Carrie Lam unveils her ‘ideal team’ of mostly familiar faces (SCMP, June 22): With just over a week to go before she takes over as Hong Kong leader, Carrie Lam has unveiled a cabinet dominated by old faces, calling it the “ideal” team to launch her new style of governance and rebuild social harmony. But the chief executive-elect brushed aside queries on whether Beijing had rejected her first picks for the dream team she had sought, and was vague on how she would handle mounting pressure to relaunch two contentious tasks shelved by her predecessors – enacting national security legislation and making national education compulsory in schools. Of her 16 ministers, six are incumbents, including the top three principal secretaries – for administration, finance and justice. Eight others are internal promotees – four deputy ministers will now become heads of their bureaus and four civil servants have been elevated to ministerial rank as political appointees. The only new face, who could arguably be held up as an example of including opposition figures, is Law Chi-kwong, a founding member of the Democratic Party and a social-policy scholar. As for the lack of young faces in the line- up, Lam said principal officials required experience. Commentator and adviser Professor Lau Siu-kai said Lam’s team looked “conservative” and it would depend on her own will to usher in the reform and changes she had promised.

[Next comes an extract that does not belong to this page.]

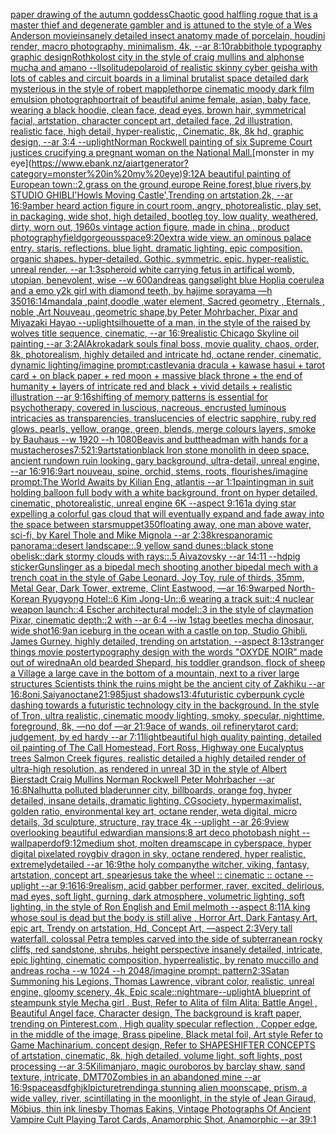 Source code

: [paper drawing of the autumn goddess](https://www.ebank.nz/aiartgenerator?category=paper%20drawing%20of%20the%20autumn%20goddess)[Chaotic good  halfling rogue that is a master thief and degenerate gambler and is attuned to the style of a Wes Anderson movie](https://www.ebank.nz/aiartgenerator?category=Chaotic%20good%20%20halfling%20rogue%20that%20is%20a%20master%20thief%20and%20degenerate%20gambler%20and%20is%20attuned%20to%20the%20style%20of%20a%20Wes%20Anderson%20movie)[insanely detailed insect anatomy made of porcelain, houdini render, macro photography, minimalism, 4k, --ar 8:10](https://www.ebank.nz/aiartgenerator?category=insanely%20detailed%20insect%20anatomy%20made%20of%20porcelain%2C%20houdini%20render%2C%20macro%20photography%2C%20minimalism%2C%204k%2C%20--ar%208%3A10)[rabbithole typography graphic design](https://www.ebank.nz/aiartgenerator?category=rabbithole%20typography%20graphic%20design)[Rothko](https://www.ebank.nz/aiartgenerator?category=Rothko)[lost city in the style of craig mullins and alphonse mucha and amano --ll](https://www.ebank.nz/aiartgenerator?category=lost%20city%20in%20the%20style%20of%20craig%20mullins%20and%20alphonse%20mucha%20and%20amano%20--ll)[solitude](https://www.ebank.nz/aiartgenerator?category=solitude)[polaroid of  realistic skinny cyber geisha with lots of cables and circuit boards in a liminal brutalist space detailed dark mysterious in the style of robert mapplethorpe cinematic moody dark film emulsion photograph](https://www.ebank.nz/aiartgenerator?category=polaroid%20of%20%20realistic%20skinny%20cyber%20geisha%20with%20lots%20of%20cables%20and%20circuit%20boards%20in%20a%20liminal%20brutalist%20space%20detailed%20dark%20mysterious%20in%20the%20style%20of%20robert%20mapplethorpe%20cinematic%20moody%20dark%20film%20emulsion%20photograph)[portrait of beautiful anime female, asian, baby face, wearing a black hoodie, clean face, dead eyes, brown hair, symmetrical facial, artstation, character concept art, detailed face, 2d illustration, realistic face, high detail, hyper-realistic,, Cinematic, 8k, 8k hd, graphic design, --ar 3:4 --uplight](https://www.ebank.nz/aiartgenerator?category=portrait%20of%20beautiful%20anime%20female%2C%20asian%2C%20baby%20face%2C%20wearing%20a%20black%20hoodie%2C%20clean%20face%2C%20dead%20eyes%2C%20brown%20hair%2C%20symmetrical%20facial%2C%20artstation%2C%20character%20concept%20art%2C%20detailed%20face%2C%202d%20illustration%2C%20realistic%20face%2C%20high%20detail%2C%20hyper-realistic%2C%2C%20Cinematic%2C%208k%2C%208k%20hd%2C%20graphic%20design%2C%20--ar%203%3A4%20--uplight)[Norman Rockwell painting of six Supreme Court justices crucifying a pregnant woman on the National Mall.](https://www.ebank.nz/aiartgenerator?category=Norman%20Rockwell%20painting%20of%20six%20Supreme%20Court%20justices%20crucifying%20a%20pregnant%20woman%20on%20the%20National%20Mall.)[monster in my eye](https://www.ebank.nz/aiartgenerator?category=monster%20in%20my%20eye)[9:12](https://www.ebank.nz/aiartgenerator?category=9%3A12)[A beautiful painting of European town::2,grass on the ground,europe Reine,forest,blue rivers,by STUDIO GHIBLI'Howls Moving Castle',Trending on artstation,2k, --ar 16:9](https://www.ebank.nz/aiartgenerator?category=A%20beautiful%20painting%20of%20European%20town%3A%3A2%2Cgrass%20on%20the%20ground%2Ceurope%20Reine%2Cforest%2Cblue%20rivers%2Cby%20STUDIO%20GHIBLI%27Howls%20Moving%20Castle%27%2CTrending%20on%20artstation%2C2k%2C%20--ar%2016%3A9)[amber heard action figure in court room, angry, photorealistic, play set, in packaging, wide shot, high detailed, bootleg toy, low quality, weathered, dirty, worn out, 1960s vintage action figure, made in china , product photography](https://www.ebank.nz/aiartgenerator?category=amber%20heard%20action%20figure%20in%20court%20room%2C%20angry%2C%20photorealistic%2C%20play%20set%2C%20in%20packaging%2C%20wide%20shot%2C%20high%20detailed%2C%20bootleg%20toy%2C%20low%20quality%2C%20weathered%2C%20dirty%2C%20worn%20out%2C%201960s%20vintage%20action%20figure%2C%20made%20in%20china%20%2C%20product%20photography)[field](https://www.ebank.nz/aiartgenerator?category=field)[gorgeous](https://www.ebank.nz/aiartgenerator?category=gorgeous)[space](https://www.ebank.nz/aiartgenerator?category=space)[9:20](https://www.ebank.nz/aiartgenerator?category=9%3A20)[extra wide view. an ominous palace entry. staris. reflections. blue light. dramatic lighting. epic composition. organic shapes. hyper-detailed. Gothic. symmetric. epic. hyper-realistic. unreal render. --ar 1:3](https://www.ebank.nz/aiartgenerator?category=extra%20wide%20view.%20an%20ominous%20palace%20entry.%20staris.%20reflections.%20blue%20light.%20dramatic%20lighting.%20epic%20composition.%20organic%20shapes.%20hyper-detailed.%20Gothic.%20symmetric.%20epic.%20hyper-realistic.%20unreal%20render.%20--ar%201%3A3)[spheroid white carrying fetus in artifical womb, utopian, benevolent, wise --w 600](https://www.ebank.nz/aiartgenerator?category=spheroid%20white%20carrying%20fetus%20in%20artifical%20womb%2C%20utopian%2C%20benevolent%2C%20wise%20--w%20600)[andreas gangsø](https://www.ebank.nz/aiartgenerator?category=andreas%20gangs%C3%B8)[light blue Hoplia coerulea and a emo y2k girl with diamond teeth,  by hajime sorayama —h 350](https://www.ebank.nz/aiartgenerator?category=light%20blue%20Hoplia%20coerulea%20and%20a%20emo%20y2k%20girl%20with%20diamond%20teeth%2C%20%20by%20hajime%20sorayama%20%E2%80%94h%20350)[16:14](https://www.ebank.nz/aiartgenerator?category=16%3A14)[mandala ,paint,doodle ,water element, Sacred geometry , Eternals , noble ,Art Nouveau ,geometric shape,by Peter Mohrbacher, Pixar and Miyazaki Hayao --uplight](https://www.ebank.nz/aiartgenerator?category=mandala%20%2Cpaint%2Cdoodle%20%2Cwater%20element%2C%20Sacred%20geometry%20%2C%20Eternals%20%2C%20noble%20%2CArt%20Nouveau%20%2Cgeometric%20shape%2Cby%20Peter%20Mohrbacher%2C%20Pixar%20and%20Miyazaki%20Hayao%20--uplight)[silhouette of a man, in the style of the raised by wolves title sequence, cinematic, --ar 16:9](https://www.ebank.nz/aiartgenerator?category=silhouette%20of%20a%20man%2C%20in%20the%20style%20of%20the%20raised%20by%20wolves%20title%20sequence%2C%20cinematic%2C%20--ar%2016%3A9)[realistic Chicago Skyline oil painting --ar 3:2](https://www.ebank.nz/aiartgenerator?category=realistic%20Chicago%20Skyline%20oil%20painting%20--ar%203%3A2)[AlAkroka](https://www.ebank.nz/aiartgenerator?category=AlAkroka)[dark souls final boss, movie quality, chaos, order, 8k, photorealism, highly detailed and intricate hd, octane render, cinematic, dynamic lighting](https://www.ebank.nz/aiartgenerator?category=dark%20souls%20final%20boss%2C%20movie%20quality%2C%20chaos%2C%20order%2C%208k%2C%20photorealism%2C%20highly%20detailed%20and%20intricate%20hd%2C%20octane%20render%2C%20cinematic%2C%20dynamic%20lighting)[/imagine prompt:castlevania dracula + kawase hasui + tarot card + on black paper + red moon + massive black throne + the end of humanity + layers of intricate red and black + vivid details + realistic illustration --ar 9:16](https://www.ebank.nz/aiartgenerator?category=/imagine%20prompt%3Acastlevania%20dracula%20%2B%20kawase%20hasui%20%2B%20tarot%20card%20%2B%20on%20black%20paper%20%2B%20red%20moon%20%2B%20massive%20black%20throne%20%2B%20the%20end%20of%20humanity%20%2B%20layers%20of%20intricate%20red%20and%20black%20%2B%20vivid%20details%20%2B%20realistic%20illustration%20--ar%209%3A16)[shifting of memory patterns is essential for psychotherapy, covered in luscious, nacreous, encrusted luminous intricacies as transparencies, translucencies of electric sapphire, ruby red glows, pearls, yellow, orange, green, blends, merge colours layers, smoke by Bauhaus --w 1920 --h 1080](https://www.ebank.nz/aiartgenerator?category=shifting%20of%20memory%20patterns%20is%20essential%20for%20psychotherapy%2C%20covered%20in%20luscious%2C%20nacreous%2C%20encrusted%20luminous%20intricacies%20as%20transparencies%2C%20translucencies%20of%20electric%20sapphire%2C%20ruby%20red%20glows%2C%20pearls%2C%20yellow%2C%20orange%2C%20green%2C%20blends%2C%20merge%20colours%20layers%2C%20smoke%20by%20Bauhaus%20--w%201920%20--h%201080)[Beavis and butthead](https://www.ebank.nz/aiartgenerator?category=Beavis%20and%20butthead)[man with hands for a mustache](https://www.ebank.nz/aiartgenerator?category=man%20with%20hands%20for%20a%20mustache)[roses](https://www.ebank.nz/aiartgenerator?category=roses)[7:5](https://www.ebank.nz/aiartgenerator?category=7%3A5)[21:9](https://www.ebank.nz/aiartgenerator?category=21%3A9)[artstation](https://www.ebank.nz/aiartgenerator?category=artstation)[](https://www.ebank.nz/aiartgenerator?category=)[black Iron stone monolith in deep space, ancient rundown ruin looking, gary background, ultra-detail, unreal engine, --ar 16:9](https://www.ebank.nz/aiartgenerator?category=black%20Iron%20stone%20monolith%20in%20deep%20space%2C%20ancient%20rundown%20ruin%20looking%2C%20gary%20background%2C%20ultra-detail%2C%20unreal%20engine%2C%20--ar%2016%3A9)[16:9](https://www.ebank.nz/aiartgenerator?category=16%3A9)[art nouveau, spine, orchid, stems, roots, flourishes](https://www.ebank.nz/aiartgenerator?category=art%20nouveau%2C%20spine%2C%20orchid%2C%20stems%2C%20roots%2C%20flourishes)[/imagine prompt:The World Awaits by Kilian Eng, atlantis --ar 1:1](https://www.ebank.nz/aiartgenerator?category=/imagine%20prompt%3AThe%20World%20Awaits%20by%20Kilian%20Eng%2C%20atlantis%20--ar%201%3A1)[painting](https://www.ebank.nz/aiartgenerator?category=painting)[man in suit holding balloon full body with a white background, front on hyper detailed, cinematic, photorealistic, unreal engine 6K --aspect 9:16](https://www.ebank.nz/aiartgenerator?category=man%20in%20suit%20holding%20balloon%20full%20body%20with%20a%20white%20background%2C%20front%20on%20hyper%20detailed%2C%20cinematic%2C%20photorealistic%2C%20unreal%20engine%206K%20--aspect%209%3A16)[1](https://www.ebank.nz/aiartgenerator?category=1)[a dying star expelling a colorful gas cloud that will eventually expand and fade away into the space between stars](https://www.ebank.nz/aiartgenerator?category=a%20dying%20star%20expelling%20a%20colorful%20gas%20cloud%20that%20will%20eventually%20expand%20and%20fade%20away%20into%20the%20space%20between%20stars)[muppet](https://www.ebank.nz/aiartgenerator?category=muppet)[350](https://www.ebank.nz/aiartgenerator?category=350)[floating away, one man above water, sci-fi, by Karel Thole and Mike Mignola --ar 2:3](https://www.ebank.nz/aiartgenerator?category=floating%20away%2C%20one%20man%20above%20water%2C%20sci-fi%2C%20by%20Karel%20Thole%20and%20Mike%20Mignola%20--ar%202%3A3)[8k](https://www.ebank.nz/aiartgenerator?category=8k)[res](https://www.ebank.nz/aiartgenerator?category=res)[panoramic panorama::desert landscape::.9 yellow sand dunes::black stone obelisk::dark stormy clouds with rays::.5 Aivazovsky --ar 14:11 --hd](https://www.ebank.nz/aiartgenerator?category=panoramic%20panorama%3A%3Adesert%20landscape%3A%3A.9%20yellow%20sand%20dunes%3A%3Ablack%20stone%20obelisk%3A%3Adark%20stormy%20clouds%20with%20rays%3A%3A.5%20Aivazovsky%20--ar%2014%3A11%20--hd)[pig sticker](https://www.ebank.nz/aiartgenerator?category=pig%20sticker)[Gunslinger as a bipedal mech shooting another bipedal mech with a trench coat in the style of Gabe Leonard. Joy Toy, rule of thirds, 35mm, Metal Gear, Dark Tower, extreme, Clint Eastwood, —ar 16:9](https://www.ebank.nz/aiartgenerator?category=Gunslinger%20as%20a%20bipedal%20mech%20shooting%20another%20bipedal%20mech%20with%20a%20trench%20coat%20in%20the%20style%20of%20Gabe%20Leonard.%20Joy%20Toy%2C%20rule%20of%20thirds%2C%2035mm%2C%20Metal%20Gear%2C%20Dark%20Tower%2C%20extreme%2C%20Clint%20Eastwood%2C%20%E2%80%94ar%2016%3A9)[warped North-Korean Ryugyong Hotel::6 Kim Jong-Un::6 wearing a track suit::4 nuclear weapon launch::4 Escher architectural model::3 in the style of claymation Pixar, cinematic depth::2 with --ar 6:4 --iw 1](https://www.ebank.nz/aiartgenerator?category=warped%20North-Korean%20Ryugyong%20Hotel%3A%3A6%20Kim%20Jong-Un%3A%3A6%20wearing%20a%20track%20suit%3A%3A4%20nuclear%20weapon%20launch%3A%3A4%20Escher%20architectural%20model%3A%3A3%20in%20the%20style%20of%20claymation%20Pixar%2C%20cinematic%20depth%3A%3A2%20with%20--ar%206%3A4%20--iw%201)[stag beetles mecha dinosaur, wide shot](https://www.ebank.nz/aiartgenerator?category=stag%20beetles%20mecha%20dinosaur%2C%20wide%20shot)[16:9](https://www.ebank.nz/aiartgenerator?category=16%3A9)[an iceburg in the ocean with a castle on top, Studio Ghibli, James Gurney, highly detailed, trending on artstation, --aspect 8:13](https://www.ebank.nz/aiartgenerator?category=an%20iceburg%20in%20the%20ocean%20with%20a%20castle%20on%20top%2C%20Studio%20Ghibli%2C%20James%20Gurney%2C%20highly%20detailed%2C%20trending%20on%20artstation%2C%20--aspect%208%3A13)[stranger things movie poster](https://www.ebank.nz/aiartgenerator?category=stranger%20things%20movie%20poster)[typography design with the words "OXYDE NOIR" made out of wire](https://www.ebank.nz/aiartgenerator?category=typography%20design%20with%20the%20words%20%22OXYDE%20NOIR%22%20made%20out%20of%20wire)[dna](https://www.ebank.nz/aiartgenerator?category=dna)[An old bearded Shepard, his toddler grandson, flock of sheep a Village a large cave in the bottom of a mountain, next to a river large structures Scientists think the ruins might be the ancient city of Zakhiku --ar 16:8](https://www.ebank.nz/aiartgenerator?category=An%20old%20bearded%20Shepard%2C%20his%20toddler%20grandson%2C%20flock%20of%20sheep%20a%20Village%20a%20large%20cave%20in%20the%20bottom%20of%20a%20mountain%2C%20next%20to%20a%20river%20large%20structures%20Scientists%20think%20the%20ruins%20might%20be%20the%20ancient%20city%20of%20Zakhiku%20--ar%2016%3A8)[oni,Saiyan](https://www.ebank.nz/aiartgenerator?category=oni%2CSaiyan)[octane](https://www.ebank.nz/aiartgenerator?category=octane)[21:9](https://www.ebank.nz/aiartgenerator?category=21%3A9)[85](https://www.ebank.nz/aiartgenerator?category=85)[just shadows](https://www.ebank.nz/aiartgenerator?category=just%20shadows)[1](https://www.ebank.nz/aiartgenerator?category=1)[3:4](https://www.ebank.nz/aiartgenerator?category=3%3A4)[futuristic cyberpunk cycle dashing towards a futuristic technology city in the background. In the style of Tron, ultra realistic, cinematic moody lighting, smoky, specular, nighttime, foreground, 8k, —no dof —ar 21:9](https://www.ebank.nz/aiartgenerator?category=futuristic%20cyberpunk%20cycle%20dashing%20towards%20a%20futuristic%20technology%20city%20in%20the%20background.%20In%20the%20style%20of%20Tron%2C%20ultra%20realistic%2C%20cinematic%20moody%20lighting%2C%20smoky%2C%20specular%2C%20nighttime%2C%20foreground%2C%208k%2C%20%E2%80%94no%20dof%20%E2%80%94ar%2021%3A9)[ace of wands, oil refinery](https://www.ebank.nz/aiartgenerator?category=ace%20of%20wands%2C%20oil%20refinery)[tarot card: judgement, by ed hardy --ar 7:11](https://www.ebank.nz/aiartgenerator?category=tarot%20card%3A%20judgement%2C%20by%20ed%20hardy%20--ar%207%3A11)[light](https://www.ebank.nz/aiartgenerator?category=light)[beautiful high quality painting, detailed oil painting of The Call Homestead, Fort Ross, Highway one Eucalyptus trees  Salmon Creek figures, realistic detailed a highly detailed render of ultra-high resolution, as rendered in unreal 3D in the style of Albert Bierstadt Craig Mullins Norman Rockwell Peter Mohrbacher  --ar 16:8](https://www.ebank.nz/aiartgenerator?category=beautiful%20high%20quality%20painting%2C%20detailed%20oil%20painting%20of%20The%20Call%20Homestead%2C%20Fort%20Ross%2C%20Highway%20one%20Eucalyptus%20trees%20%20Salmon%20Creek%20figures%2C%20realistic%20detailed%20a%20highly%20detailed%20render%20of%20ultra-high%20resolution%2C%20as%20rendered%20in%20unreal%203D%20in%20the%20style%20of%20Albert%20Bierstadt%20Craig%20Mullins%20Norman%20Rockwell%20Peter%20Mohrbacher%20%20--ar%2016%3A8)[Nalhutta polluted bladerunner city, billboards, orange fog, hyper detailed, insane details, dramatic lighting, CGsociety, hypermaximalist, golden ratio, environmental key art, octane render, weta digital, micro details, 3d sculpture, structure, ray trace 4k --uplight --ar 26:9](https://www.ebank.nz/aiartgenerator?category=Nalhutta%20polluted%20bladerunner%20city%2C%20billboards%2C%20orange%20fog%2C%20hyper%20detailed%2C%20insane%20details%2C%20dramatic%20lighting%2C%20CGsociety%2C%20hypermaximalist%2C%20golden%20ratio%2C%20environmental%20key%20art%2C%20octane%20render%2C%20weta%20digital%2C%20micro%20details%2C%203d%20sculpture%2C%20structure%2C%20ray%20trace%204k%20--uplight%20--ar%2026%3A9)[view overlooking beautiful edwardian mansions:8 art deco photobash night --wallpaper](https://www.ebank.nz/aiartgenerator?category=view%20overlooking%20beautiful%20edwardian%20mansions%3A8%20art%20deco%20photobash%20night%20--wallpaper)[dof](https://www.ebank.nz/aiartgenerator?category=dof)[9:12](https://www.ebank.nz/aiartgenerator?category=9%3A12)[medium shot, molten dreamscape in cyberspace, hyper digital pixelated roygbiv dragon in sky, octane rendered, hyper realistic,  extremelydetailed --ar 16:9](https://www.ebank.nz/aiartgenerator?category=medium%20shot%2C%20molten%20dreamscape%20in%20cyberspace%2C%20hyper%20digital%20pixelated%20roygbiv%20dragon%20in%20sky%2C%20octane%20rendered%2C%20hyper%20realistic%2C%20%20extremelydetailed%20--ar%2016%3A9)[the holy company](https://www.ebank.nz/aiartgenerator?category=the%20holy%20company)[the witcher, viking, fantasy, artstation, concept art, spear](https://www.ebank.nz/aiartgenerator?category=the%20witcher%2C%20viking%2C%20fantasy%2C%20artstation%2C%20concept%20art%2C%20spear)[jesus take the wheel :: cinematic :: octane  -- uplight --ar 9:16](https://www.ebank.nz/aiartgenerator?category=jesus%20take%20the%20wheel%20%3A%3A%20cinematic%20%3A%3A%20octane%20%20--%20uplight%20--ar%209%3A16)[16:9](https://www.ebank.nz/aiartgenerator?category=16%3A9)[realism, acid gabber performer, raver, excited, delirious,  mad eyes, soft light, gurning, dark atmosphere, volumetric lighting, soft lighting, in the style of Ron English and Emil melmoth --aspect 8:11](https://www.ebank.nz/aiartgenerator?category=realism%2C%20acid%20gabber%20performer%2C%20raver%2C%20excited%2C%20delirious%2C%20%20mad%20eyes%2C%20soft%20light%2C%20gurning%2C%20dark%20atmosphere%2C%20volumetric%20lighting%2C%20soft%20lighting%2C%20in%20the%20style%20of%20Ron%20English%20and%20Emil%20melmoth%20--aspect%208%3A11)[A king whose soul is dead but the body is still alive , Horror Art, Dark Fantasy Art, epic art, Trendy on artstation, Hd, Concept Art, —aspect 2:3](https://www.ebank.nz/aiartgenerator?category=A%20king%20whose%20soul%20is%20dead%20but%20the%20body%20is%20still%20alive%20%2C%20Horror%20Art%2C%20Dark%20Fantasy%20Art%2C%20epic%20art%2C%20Trendy%20on%20artstation%2C%20Hd%2C%20Concept%20Art%2C%20%E2%80%94aspect%202%3A3)[Very tall waterfall, colossal Petra temples carved into the side of subterranean rocky cliffs, red sandstone, shrubs, height perspective insanely detailed, intricate, epic lighting, cinematic composition, hyperrealistic, by renato muccillo and andreas rocha --w 1024 --h 2048](https://www.ebank.nz/aiartgenerator?category=Very%20tall%20waterfall%2C%20colossal%20Petra%20temples%20carved%20into%20the%20side%20of%20subterranean%20rocky%20cliffs%2C%20red%20sandstone%2C%20shrubs%2C%20height%20perspective%20insanely%20detailed%2C%20intricate%2C%20epic%20lighting%2C%20cinematic%20composition%2C%20hyperrealistic%2C%20by%20renato%20muccillo%20and%20andreas%20rocha%20--w%201024%20--h%202048)[/imagine prompt: pattern](https://www.ebank.nz/aiartgenerator?category=/imagine%20prompt%3A%20pattern)[2:3](https://www.ebank.nz/aiartgenerator?category=2%3A3)[Satan Summoning his Legions, Thomas Lawrence, vibrant color, realistic, unreal engine, gloomy scenery, 4k, Epic scale](https://www.ebank.nz/aiartgenerator?category=Satan%20Summoning%20his%20Legions%2C%20Thomas%20Lawrence%2C%20vibrant%20color%2C%20realistic%2C%20unreal%20engine%2C%20gloomy%20scenery%2C%204k%2C%20Epic%20scale)[::nightmare](https://www.ebank.nz/aiartgenerator?category=%3A%3Anightmare)[--uplight](https://www.ebank.nz/aiartgenerator?category=--uplight)[A blueprint of steampunk style Mecha girl , Bust, Refer to  Alita of film Alita: Battle Angel , Beautiful Angel face,  Character design, The background is kraft paper,  trending on Pinterest.com  , High quality specular reflection ,  Copper  edge, in the middle of the image, Brass pipeline,  Black metal foil,  Art style Refer to Game Machinarium.  concept design, Refer to SHAPESHIFTER CONCEPTS  of artstation, cinematic,  8k, high detailed,  volume light,  soft lights,  post processing    --ar 3:5](https://www.ebank.nz/aiartgenerator?category=A%20blueprint%20of%20steampunk%20style%20Mecha%20girl%20%2C%20Bust%2C%20Refer%20to%20%20Alita%20of%20film%20Alita%3A%20Battle%20Angel%20%2C%20Beautiful%20Angel%20face%2C%20%20Character%20design%2C%20The%20background%20is%20kraft%20paper%2C%20%20trending%20on%20Pinterest.com%20%20%2C%20High%20quality%20specular%20reflection%20%2C%20%20Copper%20%20edge%2C%20in%20the%20middle%20of%20the%20image%2C%20Brass%20pipeline%2C%20%20Black%20metal%20foil%2C%20%20Art%20style%20Refer%20to%20Game%20Machinarium.%20%20concept%20design%2C%20Refer%20to%20SHAPESHIFTER%20CONCEPTS%20%20of%20artstation%2C%20cinematic%2C%20%208k%2C%20high%20detailed%2C%20%20volume%20light%2C%20%20soft%20lights%2C%20%20post%20processing%20%20%20%20--ar%203%3A5)[Kilimanjaro, magic ouroboros by barclay shaw, sand texture, intricate, DMT](https://www.ebank.nz/aiartgenerator?category=Kilimanjaro%2C%20magic%20ouroboros%20by%20barclay%20shaw%2C%20sand%20texture%2C%20intricate%2C%20DMT)[70](https://www.ebank.nz/aiartgenerator?category=70)[Zombies in an abandoned mine --ar 16:9](https://www.ebank.nz/aiartgenerator?category=Zombies%20in%20an%20abandoned%20mine%20--ar%2016%3A9)[space](https://www.ebank.nz/aiartgenerator?category=space)[asdfghjkl](https://www.ebank.nz/aiartgenerator?category=asdfghjkl)[picture](https://www.ebank.nz/aiartgenerator?category=picture)[trending](https://www.ebank.nz/aiartgenerator?category=trending)[a stunning alien moonscape, prism, a wide valley, river, scintillating in the moonlight, in the style of Jean Giraud, Möbius, thin ink lines](https://www.ebank.nz/aiartgenerator?category=a%20stunning%20alien%20moonscape%2C%20prism%2C%20a%20wide%20valley%2C%20river%2C%20scintillating%20in%20the%20moonlight%2C%20in%20the%20style%20of%20Jean%20Giraud%2C%20M%C3%B6bius%2C%20thin%20ink%20lines)[by Thomas Eakins, Vintage Photographs Of Ancient Vampire Cult Playing Tarot Cards, Anamorphic Shot, Anamorphic --ar 39:1](https://www.ebank.nz/aiartgenerator?category=by%20Thomas%20Eakins%2C%20Vintage%20Photographs%20Of%20Ancient%20Vampire%20Cult%20Playing%20Tarot%20Cards%2C%20Anamorphic%20Shot%2C%20Anamorphic%20--ar%2039%3A1)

Meet incoming Hong Kong leader’s hand-picked executive team (SCMP, June 23): Hong Kong’s leader-in-waiting Carrie Lam introduced several new faces to her top executive body, including a moderate pan-democrat and a finance heavyweight. Executive Council, comprising the principal ministers and 16 non-official members, works with the chief executive to improve policies that have been discussed in policy bureaus to ensure successful passage in the Legislative Council. Incumbent Exco member Bernard Chan, also the head of Lam’s campaign office, has been elevated to convenor of the top government decision-making body. Lam also broke away from CY Leung’s practice of not appointing pan-democrats to Exco by picking former lawmaker Ronny Tong. Tong quit the Civic Party in 2015 and later founded middle-of-the-road think tank Path of Democracy. Finance heavyweight Joseph Yam, former chief executive of the Hong Kong Monetary Authority, is another newcomer, while Laura Cha, who chairs the Financial Services Department Council, will remain. Lam earlier dubbed Chan, Yam and Cha as the trio that she could rely upon on when it came to financial affairs. Another new face is Lam Ching-choi, head of NGO Haven of Hope Christian Service. He is chairman of the government’s Elderly Commission.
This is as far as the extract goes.